Records from a dataset
►

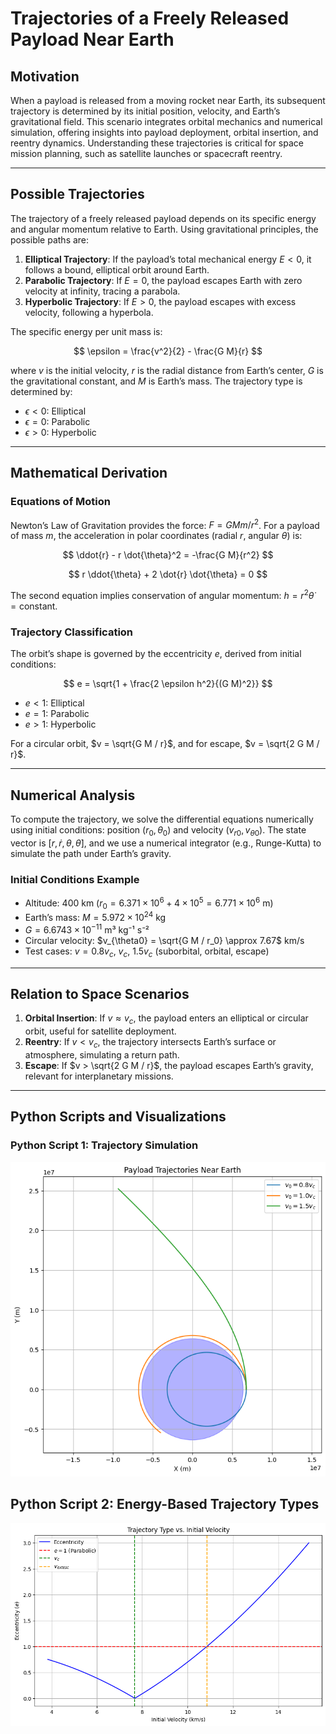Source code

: # Trajectories of a Freely Released Payload Near Earth

## Motivation

When a payload is released from a moving rocket near Earth, its subsequent trajectory is determined by its initial position, velocity, and Earth’s gravitational field. This scenario integrates orbital mechanics and numerical simulation, offering insights into payload deployment, orbital insertion, and reentry dynamics. Understanding these trajectories is critical for space mission planning, such as satellite launches or spacecraft reentry.

---

## Possible Trajectories

The trajectory of a freely released payload depends on its specific energy and angular momentum relative to Earth. Using gravitational principles, the possible paths are:

1. **Elliptical Trajectory**: If the payload’s total mechanical energy $E < 0$, it follows a bound, elliptical orbit around Earth.
2. **Parabolic Trajectory**: If $E = 0$, the payload escapes Earth with zero velocity at infinity, tracing a parabola.
3. **Hyperbolic Trajectory**: If $E > 0$, the payload escapes with excess velocity, following a hyperbola.

The specific energy per unit mass is:

$$
\epsilon = \frac{v^2}{2} - \frac{G M}{r}
$$

where $v$ is the initial velocity, $r$ is the radial distance from Earth’s center, $G$ is the gravitational constant, and $M$ is Earth’s mass. The trajectory type is determined by:

- $\epsilon < 0$: Elliptical
- $\epsilon = 0$: Parabolic
- $\epsilon > 0$: Hyperbolic

---

## Mathematical Derivation

### Equations of Motion

Newton’s Law of Gravitation provides the force: $F = G M m / r^2$. For a payload of mass $m$, the acceleration in polar coordinates (radial $r$, angular $\theta$) is:

$$
\ddot{r} - r \dot{\theta}^2 = -\frac{G M}{r^2}
$$

$$
r \ddot{\theta} + 2 \dot{r} \dot{\theta} = 0
$$

The second equation implies conservation of angular momentum: $h = r^2 \dot{\theta} = \text{constant}$.

### Trajectory Classification

The orbit’s shape is governed by the eccentricity $e$, derived from initial conditions:

$$
e = \sqrt{1 + \frac{2 \epsilon h^2}{(G M)^2}}
$$

- $e < 1$: Elliptical
- $e = 1$: Parabolic
- $e > 1$: Hyperbolic

For a circular orbit, $v = \sqrt{G M / r}$, and for escape, $v = \sqrt{2 G M / r}$.

---

## Numerical Analysis

To compute the trajectory, we solve the differential equations numerically using initial conditions: position $(r_0, \theta_0)$ and velocity $(v_{r0}, v_{\theta0})$. The state vector is $[r, \dot{r}, \theta, \dot{\theta}]$, and we use a numerical integrator (e.g., Runge-Kutta) to simulate the path under Earth’s gravity.

### Initial Conditions Example

- Altitude: 400 km ($r_0 = 6.371 \times 10^6 + 4 \times 10^5 = 6.771 \times 10^6$ m)
- Earth’s mass: $M = 5.972 \times 10^{24}$ kg
- $G = 6.6743 \times 10^{-11}$ m³ kg⁻¹ s⁻²
- Circular velocity: $v_{\theta0} = \sqrt{G M / r_0} \approx 7.67$ km/s
- Test cases: $v = 0.8 v_c$, $v_c$, $1.5 v_c$ (suborbital, orbital, escape)

---

## Relation to Space Scenarios

1. **Orbital Insertion**: If $v \approx v_c$, the payload enters an elliptical or circular orbit, useful for satellite deployment.
2. **Reentry**: If $v < v_c$, the trajectory intersects Earth’s surface or atmosphere, simulating a return path.
3. **Escape**: If $v > \sqrt{2 G M / r}$, the payload escapes Earth’s gravity, relevant for interplanetary missions.

---

## Python Scripts and Visualizations

### Python Script 1: Trajectory Simulation

![alt text](image-5.png)

## Python Script 2: Energy-Based Trajectory Types

![alt text](image-6.png)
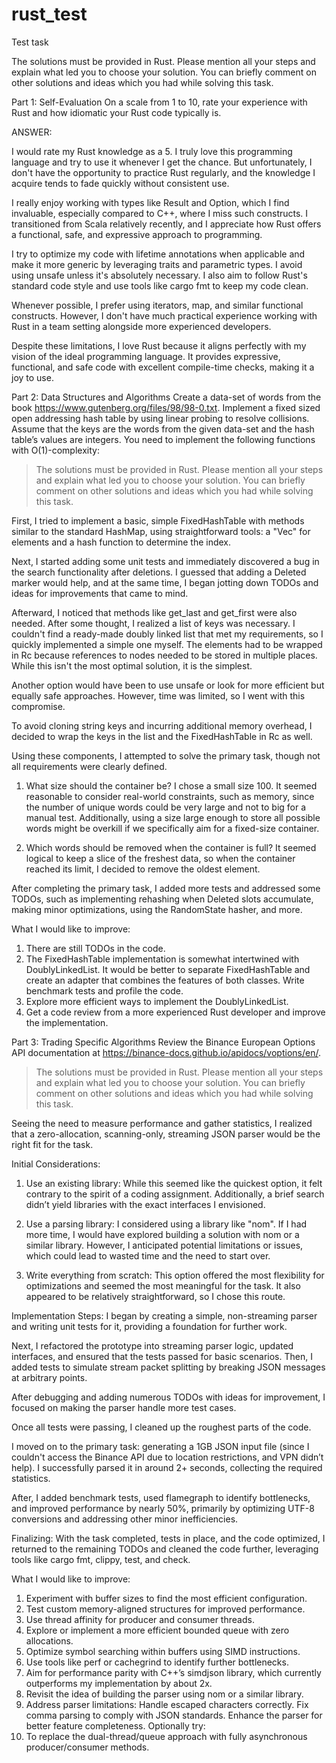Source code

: # rust_test
Test task

The solutions must be provided in Rust. Please mention all your steps and explain what led you
to choose your solution. You can briefly comment on other solutions and ideas which you had while solving this task.

Part 1: Self-Evaluation
On a scale from 1 to 10, rate your experience with Rust and how idiomatic your Rust code typically is.

ANSWER:

I would rate my Rust knowledge as a 5. I truly love this programming language and try to use it whenever I get the chance.
But unfortunately, I don't have the opportunity to practice Rust regularly, 
and the knowledge I acquire tends to fade quickly without consistent use.

I really enjoy working with types like Result and Option, which I find invaluable, especially compared to C++, 
where I miss such constructs. I transitioned from Scala relatively recently, 
and I appreciate how Rust offers a functional, safe, and expressive approach to programming.

I try to optimize my code with lifetime annotations when applicable and make it more generic by leveraging traits and parametric types. 
I avoid using unsafe unless it's absolutely necessary. 
I also aim to follow Rust's standard code style and use tools like cargo fmt to keep my code clean.

Whenever possible, I prefer using iterators, map, and similar functional constructs. 
However, I don't have much practical experience working with Rust in a team setting alongside more experienced developers.

Despite these limitations, I love Rust because it aligns perfectly with my vision of the ideal programming language. 
It provides expressive, functional, and safe code with excellent compile-time checks, making it a joy to use.

Part 2: Data Structures and Algorithms
Create a data-set of words from the book https://www.gutenberg.org/files/98/98-0.txt. 
Implement a fixed sized open addressing hash table by using linear probing to resolve collisions. 
Assume that the keys are the words from the given data-set and the hash table’s values are integers. 
You need to implement the following functions with O(1)-complexity:

> The solutions must be provided in Rust. Please mention all your steps and explain what led you
to choose your solution. You can briefly comment on other solutions and ideas which you had while solving this task.

First, I tried to implement a basic, simple FixedHashTable with methods similar to the standard HashMap, 
using straightforward tools: a "Vec" for elements and a hash function to determine the index.

Next, I started adding some unit tests and immediately discovered a bug in the search functionality after deletions.
I guessed that adding a Deleted marker would help, and at the same time, 
I began jotting down TODOs and ideas for improvements that came to mind.

Afterward, I noticed that methods like get_last and get_first were also needed. 
After some thought, I realized a list of keys was necessary. 
I couldn't find a ready-made doubly linked list that met my requirements, 
so I quickly implemented a simple one myself. 
The elements had to be wrapped in Rc<RefCell> because references to nodes needed to be stored in multiple places. 
While this isn't the most optimal solution, it is the simplest.

Another option would have been to use unsafe or look for more efficient but equally safe approaches. 
However, time was limited, so I went with this compromise.

To avoid cloning string keys and incurring additional memory overhead, 
I decided to wrap the keys in the list and the FixedHashTable in Rc as well.

Using these components, I attempted to solve the primary task, though not all requirements were clearly defined.

1. What size should the container be?
I chose a small size 100. It seemed reasonable to consider real-world constraints, 
such as memory, since the number of unique words could be very large and not to big for a manual test. 
Additionally, using a size large enough to store all possible words might be overkill if we specifically aim for a fixed-size container.

2. Which words should be removed when the container is full?
It seemed logical to keep a slice of the freshest data, so when the container reached its limit, 
I decided to remove the oldest element.

After completing the primary task, I added more tests and addressed some TODOs, 
such as implementing rehashing when Deleted slots accumulate, making minor optimizations, using the RandomState hasher, and more.

What I would like to improve:
1. There are still TODOs in the code.
2. The FixedHashTable implementation is somewhat intertwined with DoublyLinkedList. It would be better to separate FixedHashTable and create an adapter that combines the features of both classes.
Write benchmark tests and profile the code.
3. Explore more efficient ways to implement the DoublyLinkedList.
4. Get a code review from a more experienced Rust developer and improve the implementation.

Part 3: Trading Specific Algorithms
Review the Binance European Options API documentation at https://binance-docs.github.io/apidocs/voptions/en/.

> The solutions must be provided in Rust. Please mention all your steps and explain what led you
to choose your solution. You can briefly comment on other solutions and ideas which you had while solving this task.

Seeing the need to measure performance and gather statistics,
I realized that a zero-allocation, scanning-only, streaming JSON parser would be the right fit for the task.

Initial Considerations:
1. Use an existing library:
While this seemed like the quickest option, it felt contrary to the spirit of a coding assignment. 
Additionally, a brief search didn’t yield libraries with the exact interfaces I envisioned.

2. Use a parsing library:
I considered using a library like "nom". If I had more time, I would have explored building a solution with nom or a similar library. 
However, I anticipated potential limitations or issues, which could lead to wasted time and the need to start over.

3. Write everything from scratch:
This option offered the most flexibility for optimizations and seemed the most meaningful for the task. 
It also appeared to be relatively straightforward, so I chose this route.

Implementation Steps:
I began by creating a simple, non-streaming parser and writing unit tests for it, providing a foundation for further work.

Next, I refactored the prototype into streaming parser logic, updated interfaces, 
and ensured that the tests passed for basic scenarios. 
Then, I added tests to simulate stream packet splitting by breaking JSON messages at arbitrary points.

After debugging and adding numerous TODOs with ideas for improvement, I focused on making the parser handle more test cases.

Once all tests were passing, I cleaned up the roughest parts of the code.

I moved on to the primary task: generating a 1GB JSON input file 
(since I couldn't access the Binance API due to location restrictions, and VPN didn’t help). 
I successfully parsed it in around 2+ seconds, collecting the required statistics.

After, I added benchmark tests, used flamegraph to identify bottlenecks, 
and improved performance by nearly 50%, primarily by optimizing UTF-8 conversions and addressing other minor inefficiencies.

Finalizing:
With the task completed, tests in place, and the code optimized, 
I returned to the remaining TODOs and cleaned the code further, leveraging tools like cargo fmt, clippy, test, and check.

What I would like to improve:
1. Experiment with buffer sizes to find the most efficient configuration.
2. Test custom memory-aligned structures for improved performance.
3. Use thread affinity for producer and consumer threads.
4. Explore or implement a more efficient bounded queue with zero allocations.
5. Optimize symbol searching within buffers using SIMD instructions.
6. Use tools like perf or cachegrind to identify further bottlenecks.
7. Aim for performance parity with C++’s simdjson library, which currently outperforms my implementation by about 2x.
8. Revisit the idea of building the parser using nom or a similar library.
9. Address parser limitations:
Handle escaped characters correctly.
Fix comma parsing to comply with JSON standards.
Enhance the parser for better feature completeness.
Optionally try:
10. To replace the dual-thread/queue approach with fully asynchronous producer/consumer methods.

◄

### TO DO
Nothing is wanted except the number of lines in the entries above that include the word "addressing".

### TASK RESPONSE
2